Machine learning (ML) based MR image reconstruction leverages the great power and flexibility of deep networks in representing complex image priors. However, ML image priors are often inaccurate due to limited training data and high dimensionality of image functions. Therefore, direct use of ML-based reconstructions or treating them as statistical priors can introduce significant biases. To address this limitation, we treat ML-based reconstruction as an initial estimate and use an information theoretical framework to incorporate it into the final reconstruction, which is optimized to capture novel image features. The proposed method may provide an effective framework for ML-based image reconstruction.

Introduction

MR image reconstruction is an ill-posed inverse problem and prone to errors especially when only sparse and limited data are available and/or in the presence of large measurement noise. Machine learning (ML) based methods provide promising solutions to the problem, exploiting significant prior images available in various applications. An important strength of deep learning networks lies in their power and flexibility in representing and learning complex image priors from training data.1-2 However, ML image priors are often inaccurate due to limited training data and high dimensionality of image functions. As a result, direct ML-based reconstructions can produce large reconstruction errors.3 To alleviate this problem, a common strategy is to integrate the ML-based solution into the conventional constrained reconstruction framework via a regularization function.4-7 In this work, we treat ML-based reconstruction as an initial estimate and use an information theoretical framework to incorporate it into the final reconstruction, which is optimized to capture novel image features. The proposed method has been validated in multiple MR image reconstruction applications and produced very encouraging results. It may provide an effective framework for ML-based image reconstruction.

Method

We decompose the desired image function $$$\rho(\boldsymbol{x})$$$ into two components, one absorbing the ML-based image priors and the other capturing any localized novel features:
$$\hspace{16em}\rho(\boldsymbol{x})=f(\rho_{\text{ML}}(\boldsymbol{x}))+\rho_{\text{n}}(\boldsymbol{x})\hspace{16em}$$
$$\hspace{22em}\text{subj.}\:\text{to}\:\left\lVert{W}\rho_{\text{n}}\right\rVert_0\leq\delta.\hspace{22.25em}(1)$$
The first term is a function of the solution provided by the pre-trained neural networks (NN) and the second term is a sparse component under some sparsifying transformation $$$W$$$.
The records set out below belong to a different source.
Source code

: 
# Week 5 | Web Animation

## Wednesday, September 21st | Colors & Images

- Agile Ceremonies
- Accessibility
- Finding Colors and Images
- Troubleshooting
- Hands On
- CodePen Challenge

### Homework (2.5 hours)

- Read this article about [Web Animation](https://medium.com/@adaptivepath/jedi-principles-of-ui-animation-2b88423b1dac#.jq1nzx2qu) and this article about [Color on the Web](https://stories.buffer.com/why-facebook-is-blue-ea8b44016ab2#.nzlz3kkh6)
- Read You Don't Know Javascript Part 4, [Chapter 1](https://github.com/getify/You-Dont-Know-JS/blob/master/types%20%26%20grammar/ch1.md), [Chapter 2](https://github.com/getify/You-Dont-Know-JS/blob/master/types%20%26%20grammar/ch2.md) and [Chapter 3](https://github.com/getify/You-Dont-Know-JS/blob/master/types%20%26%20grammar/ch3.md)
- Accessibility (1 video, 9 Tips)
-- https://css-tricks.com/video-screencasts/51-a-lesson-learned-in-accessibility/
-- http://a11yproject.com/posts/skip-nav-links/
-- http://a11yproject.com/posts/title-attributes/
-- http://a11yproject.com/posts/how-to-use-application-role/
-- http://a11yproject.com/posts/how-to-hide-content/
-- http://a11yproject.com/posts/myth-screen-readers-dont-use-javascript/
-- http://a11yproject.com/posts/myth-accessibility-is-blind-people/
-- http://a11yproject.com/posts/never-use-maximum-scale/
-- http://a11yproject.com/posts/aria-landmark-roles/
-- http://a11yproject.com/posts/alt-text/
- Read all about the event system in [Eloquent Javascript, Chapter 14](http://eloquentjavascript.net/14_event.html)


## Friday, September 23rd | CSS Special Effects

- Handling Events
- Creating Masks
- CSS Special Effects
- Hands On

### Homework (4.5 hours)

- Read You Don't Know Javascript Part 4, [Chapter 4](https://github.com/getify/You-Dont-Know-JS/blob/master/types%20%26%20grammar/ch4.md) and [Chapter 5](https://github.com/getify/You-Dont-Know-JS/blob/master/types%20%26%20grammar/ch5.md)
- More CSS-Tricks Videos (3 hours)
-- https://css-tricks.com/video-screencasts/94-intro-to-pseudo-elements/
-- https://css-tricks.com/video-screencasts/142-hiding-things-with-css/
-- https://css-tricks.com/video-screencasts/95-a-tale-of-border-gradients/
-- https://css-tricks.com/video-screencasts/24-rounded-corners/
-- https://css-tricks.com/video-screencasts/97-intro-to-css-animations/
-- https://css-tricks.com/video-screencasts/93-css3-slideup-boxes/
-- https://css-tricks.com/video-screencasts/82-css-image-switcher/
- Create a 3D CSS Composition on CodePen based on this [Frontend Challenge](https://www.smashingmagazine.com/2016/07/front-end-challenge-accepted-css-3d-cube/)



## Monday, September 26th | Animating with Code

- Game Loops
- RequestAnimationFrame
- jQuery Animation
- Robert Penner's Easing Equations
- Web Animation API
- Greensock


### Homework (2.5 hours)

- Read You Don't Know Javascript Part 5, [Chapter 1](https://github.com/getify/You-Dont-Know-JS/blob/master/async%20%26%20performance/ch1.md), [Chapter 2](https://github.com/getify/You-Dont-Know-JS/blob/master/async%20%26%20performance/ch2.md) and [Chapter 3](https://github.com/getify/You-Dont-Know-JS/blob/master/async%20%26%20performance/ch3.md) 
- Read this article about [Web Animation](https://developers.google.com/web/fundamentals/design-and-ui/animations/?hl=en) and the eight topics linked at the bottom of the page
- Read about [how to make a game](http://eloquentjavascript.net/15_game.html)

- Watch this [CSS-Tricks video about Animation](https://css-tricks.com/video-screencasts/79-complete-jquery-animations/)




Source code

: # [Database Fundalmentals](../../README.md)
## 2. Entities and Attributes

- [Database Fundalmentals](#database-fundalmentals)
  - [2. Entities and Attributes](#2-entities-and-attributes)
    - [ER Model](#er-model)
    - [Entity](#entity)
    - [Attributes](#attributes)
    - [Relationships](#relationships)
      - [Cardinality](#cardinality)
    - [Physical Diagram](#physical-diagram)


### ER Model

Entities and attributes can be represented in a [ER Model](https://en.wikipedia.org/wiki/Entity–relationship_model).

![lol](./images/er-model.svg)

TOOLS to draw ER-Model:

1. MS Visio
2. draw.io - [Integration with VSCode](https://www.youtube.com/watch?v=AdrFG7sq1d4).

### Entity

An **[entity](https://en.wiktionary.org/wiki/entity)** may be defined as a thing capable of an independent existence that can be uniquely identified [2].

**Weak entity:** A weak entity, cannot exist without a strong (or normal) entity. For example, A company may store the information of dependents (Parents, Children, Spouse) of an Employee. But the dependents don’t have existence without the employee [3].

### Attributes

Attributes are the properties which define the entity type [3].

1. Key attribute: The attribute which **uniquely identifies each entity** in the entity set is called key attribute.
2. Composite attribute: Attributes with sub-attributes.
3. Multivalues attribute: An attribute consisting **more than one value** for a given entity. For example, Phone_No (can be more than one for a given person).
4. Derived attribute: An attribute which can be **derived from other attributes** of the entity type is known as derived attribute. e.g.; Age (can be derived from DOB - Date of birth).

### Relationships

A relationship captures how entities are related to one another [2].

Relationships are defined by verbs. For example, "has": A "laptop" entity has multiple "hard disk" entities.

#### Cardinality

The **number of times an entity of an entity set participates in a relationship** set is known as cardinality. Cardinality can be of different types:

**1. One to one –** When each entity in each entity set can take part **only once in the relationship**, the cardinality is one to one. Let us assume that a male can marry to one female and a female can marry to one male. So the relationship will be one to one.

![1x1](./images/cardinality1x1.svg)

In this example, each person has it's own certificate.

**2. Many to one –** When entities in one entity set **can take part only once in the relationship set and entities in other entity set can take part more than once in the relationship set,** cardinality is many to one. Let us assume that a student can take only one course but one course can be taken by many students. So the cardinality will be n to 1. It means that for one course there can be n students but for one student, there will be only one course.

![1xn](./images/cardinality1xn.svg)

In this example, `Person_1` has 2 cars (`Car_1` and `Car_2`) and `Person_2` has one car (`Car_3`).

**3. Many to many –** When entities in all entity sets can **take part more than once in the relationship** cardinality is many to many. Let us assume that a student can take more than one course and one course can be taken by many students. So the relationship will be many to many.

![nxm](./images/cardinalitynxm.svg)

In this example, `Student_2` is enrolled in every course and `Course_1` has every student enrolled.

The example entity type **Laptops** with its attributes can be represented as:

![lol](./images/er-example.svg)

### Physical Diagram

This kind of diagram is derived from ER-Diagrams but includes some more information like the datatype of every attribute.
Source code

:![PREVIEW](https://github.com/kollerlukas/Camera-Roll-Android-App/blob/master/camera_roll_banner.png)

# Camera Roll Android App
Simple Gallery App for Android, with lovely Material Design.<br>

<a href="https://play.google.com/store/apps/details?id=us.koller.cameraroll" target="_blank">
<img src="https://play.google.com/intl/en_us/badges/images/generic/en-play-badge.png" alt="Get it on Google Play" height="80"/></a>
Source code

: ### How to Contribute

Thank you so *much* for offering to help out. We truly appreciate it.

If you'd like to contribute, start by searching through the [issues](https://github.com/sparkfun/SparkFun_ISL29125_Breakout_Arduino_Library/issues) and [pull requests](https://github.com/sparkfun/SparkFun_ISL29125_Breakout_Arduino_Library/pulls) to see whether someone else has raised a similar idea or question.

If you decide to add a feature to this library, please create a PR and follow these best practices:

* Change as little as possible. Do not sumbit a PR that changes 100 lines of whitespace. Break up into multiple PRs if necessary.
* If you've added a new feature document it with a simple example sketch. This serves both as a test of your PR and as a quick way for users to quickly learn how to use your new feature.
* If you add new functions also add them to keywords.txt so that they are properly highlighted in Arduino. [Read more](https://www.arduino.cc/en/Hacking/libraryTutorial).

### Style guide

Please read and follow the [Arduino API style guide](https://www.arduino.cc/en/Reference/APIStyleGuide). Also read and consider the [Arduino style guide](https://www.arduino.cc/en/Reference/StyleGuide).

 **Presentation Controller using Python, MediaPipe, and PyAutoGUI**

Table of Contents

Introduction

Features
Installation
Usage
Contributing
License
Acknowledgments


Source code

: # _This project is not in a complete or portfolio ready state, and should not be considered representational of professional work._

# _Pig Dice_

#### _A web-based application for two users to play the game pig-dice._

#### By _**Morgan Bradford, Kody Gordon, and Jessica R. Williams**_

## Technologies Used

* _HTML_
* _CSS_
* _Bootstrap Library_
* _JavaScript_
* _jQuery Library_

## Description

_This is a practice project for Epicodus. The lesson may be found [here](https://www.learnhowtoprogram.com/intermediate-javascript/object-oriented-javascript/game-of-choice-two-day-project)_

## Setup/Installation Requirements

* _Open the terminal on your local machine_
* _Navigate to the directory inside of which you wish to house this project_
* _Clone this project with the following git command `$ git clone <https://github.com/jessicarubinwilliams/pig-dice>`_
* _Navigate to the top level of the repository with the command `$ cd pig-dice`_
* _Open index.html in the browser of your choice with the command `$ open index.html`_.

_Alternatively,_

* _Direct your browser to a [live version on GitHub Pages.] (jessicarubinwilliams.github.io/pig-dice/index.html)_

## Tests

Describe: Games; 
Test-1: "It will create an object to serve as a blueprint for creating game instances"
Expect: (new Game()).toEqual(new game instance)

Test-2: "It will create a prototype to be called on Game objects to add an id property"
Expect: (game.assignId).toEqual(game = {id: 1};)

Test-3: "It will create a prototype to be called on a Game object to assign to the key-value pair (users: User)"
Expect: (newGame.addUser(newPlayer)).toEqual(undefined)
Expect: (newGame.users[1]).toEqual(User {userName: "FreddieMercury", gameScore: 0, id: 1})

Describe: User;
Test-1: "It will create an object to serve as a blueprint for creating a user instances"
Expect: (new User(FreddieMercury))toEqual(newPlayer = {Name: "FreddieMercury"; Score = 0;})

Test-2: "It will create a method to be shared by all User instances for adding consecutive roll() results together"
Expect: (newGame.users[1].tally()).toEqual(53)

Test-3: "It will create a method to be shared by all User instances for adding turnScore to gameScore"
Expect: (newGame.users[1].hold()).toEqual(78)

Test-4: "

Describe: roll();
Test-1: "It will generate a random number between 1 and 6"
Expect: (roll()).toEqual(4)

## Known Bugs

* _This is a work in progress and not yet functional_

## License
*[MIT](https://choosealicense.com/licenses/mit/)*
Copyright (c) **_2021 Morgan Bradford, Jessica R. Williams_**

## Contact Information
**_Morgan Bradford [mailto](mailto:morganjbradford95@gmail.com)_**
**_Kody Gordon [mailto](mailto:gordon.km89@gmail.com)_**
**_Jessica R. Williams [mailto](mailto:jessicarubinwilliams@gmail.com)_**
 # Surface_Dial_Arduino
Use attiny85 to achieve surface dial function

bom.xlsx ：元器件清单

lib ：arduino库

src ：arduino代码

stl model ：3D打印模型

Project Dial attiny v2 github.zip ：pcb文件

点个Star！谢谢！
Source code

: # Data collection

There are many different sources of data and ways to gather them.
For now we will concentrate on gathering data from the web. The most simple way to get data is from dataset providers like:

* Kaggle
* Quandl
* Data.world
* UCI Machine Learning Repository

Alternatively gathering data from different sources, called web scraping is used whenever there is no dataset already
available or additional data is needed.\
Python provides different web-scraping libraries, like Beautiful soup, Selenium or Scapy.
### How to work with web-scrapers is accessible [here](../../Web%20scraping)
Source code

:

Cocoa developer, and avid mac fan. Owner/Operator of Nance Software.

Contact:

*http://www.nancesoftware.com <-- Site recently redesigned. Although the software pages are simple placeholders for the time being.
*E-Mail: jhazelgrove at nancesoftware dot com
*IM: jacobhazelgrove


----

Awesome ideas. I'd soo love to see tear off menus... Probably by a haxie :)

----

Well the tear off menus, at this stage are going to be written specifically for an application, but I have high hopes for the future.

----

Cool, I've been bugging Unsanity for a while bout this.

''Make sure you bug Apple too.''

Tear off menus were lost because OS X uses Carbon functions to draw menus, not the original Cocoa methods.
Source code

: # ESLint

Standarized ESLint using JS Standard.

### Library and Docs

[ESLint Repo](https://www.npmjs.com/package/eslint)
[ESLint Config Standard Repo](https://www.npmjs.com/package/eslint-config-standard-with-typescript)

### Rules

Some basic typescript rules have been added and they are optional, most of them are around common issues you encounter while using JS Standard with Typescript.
Derivation of the functional form of $$$f(\cdot)$$$
The specific functional form of $$$f(\cdot)$$$ is derived under the minimum cross-entropy principle. More specifically, we treat the ML-based solution $$$\rho_{\text{ML}}(\boldsymbol{x})$$$ as an initial estimate for $$$\rho(\boldsymbol{x})$$$ and the optimal reconstruction is the one minimizing the cross-entropy measure under data-consistency constraint:
$$\min_{\rho(\boldsymbol{x})}\int\rho(\boldsymbol{x})\log\frac{\rho(\boldsymbol{x})}{\rho_{\text{ML}}(\boldsymbol{x})}d\boldsymbol{x}$$
$$\hspace{19em}\text{subj.}\:\text{to}\:d(m\Delta\boldsymbol{k})=\int\rho(\boldsymbol{x})e^{i2\pi{m}\Delta\boldsymbol{k}\boldsymbol{x}}d\boldsymbol{x}.\hspace{17.5em}(2)$$
The motivation for the use of minimizing cross-entropy principle is that it forces any new image features added to the solution to have evidence from the measured data.7 It can be proved that the solution to Eq. (2) takes the following form:
$$\hspace{17.5em}\bar{\rho}(\boldsymbol{x})=\rho_{\text{ML}}(\boldsymbol{x})\text{exp}\left(\sum_{m}c_{m}e^{i2\pi{m}\Delta\boldsymbol{k}\boldsymbol{x}}-1\right),\hspace{17.25em}(3)$$
which can be approximated by:
$$\hspace{19.5em}\bar{\rho}(\boldsymbol{x})\approx\rho_{\text{ML}}(\boldsymbol{x})\sum_{m}c_{m}e^{i2\pi{m}\Delta\boldsymbol{k}\boldsymbol{x}}.\hspace{20.25em}(4)$$
Eq. (4) is also known as the generalized series (GS) model.9 As a result, the functional form of $$$f(\cdot)$$$ is chosen to be $$$f(\rho_{\text{ML}})=\rho_{\text{ML}}(\boldsymbol{x})\sum_{m}c_{m}e^{i2\pi{m}\Delta\boldsymbol{k}\boldsymbol{x}}$$$.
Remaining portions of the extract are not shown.